# Implementing gradient descent
Okay, now we know how to update our weights: DeltaW = η . δ . x

You've seen how to implement that for a single update, but how do we translate that code to calculate many weight updates so our network will learn?, As an example, I'm going to have you use gradient descent to train a network on graduate school admissions data (found at http://www.ats.ucla.edu/stat/data/binary.csv). This dataset has three input features: GRE score, GPA, and the rank of the undergraduate school (numbered 1 through 4). Institutions with rank 1 have the highest prestige, those with rank 4 have the lowest.

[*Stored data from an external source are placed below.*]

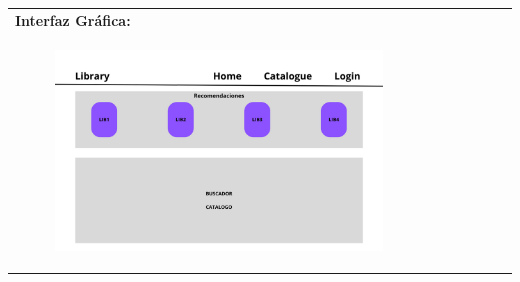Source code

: \documentclass{report}
\begin{document}
\begin{center}
\begin{longtable}{|p{\linewidth}|}
                \textbf{Interfaz Gráfica:}\\
                \begin{figure}[H]
                    \centering
                    \includegraphics[width=0.8\textwidth]{./img/grafico/recom_lib.png}
                \end{figure}\\
                \hline
            \end{longtable}
        \end{center}
        \clearpage
\end{document}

The goal here is to predict if a student will be admitted to a graduate program based on these features. For this, we'll use a network with one output layer with one unit. We'll use a sigmoid function for the output unit activation.

# Algorithm

1. Set the weight step to zero: Δw i=0

2. For Each Record in the training data
    - Make a forward pass through the network, calculating the output y^=f(∑ w x)
    - Calculate the error term for the output unit, δ = (y−y^) * 'f(∑ w x)
    - Update the weight step Δw =Δw +δx 

3. Update the weights w = w + η * Δw / m , where η is the learning rate and m is the number of records. Here we're averaging the weight steps to help reduce any large variations in the training data.

4. Repeat for ee epochs.

.You can also update the weights on each record instead of averaging the weight steps after going through all the records.


# Data cleanup
## Get Dummies

You might think there will be three input units, but we actually need to transform the data first. The rank feature is categorical, the numbers don't encode any sort of relative values. Rank 2 is not twice as much as rank 1, rank 3 is not 1.5 more than rank 2. Instead, we need to use dummy variables to encode rank, splitting the data into four new columns encoded with ones or zeros. Rows with rank 1 have one in the rank 1 dummy column, and zeros in all other columns. Rows with rank 2 have one in the rank 2 dummy column, and zeros in all other columns. And so on.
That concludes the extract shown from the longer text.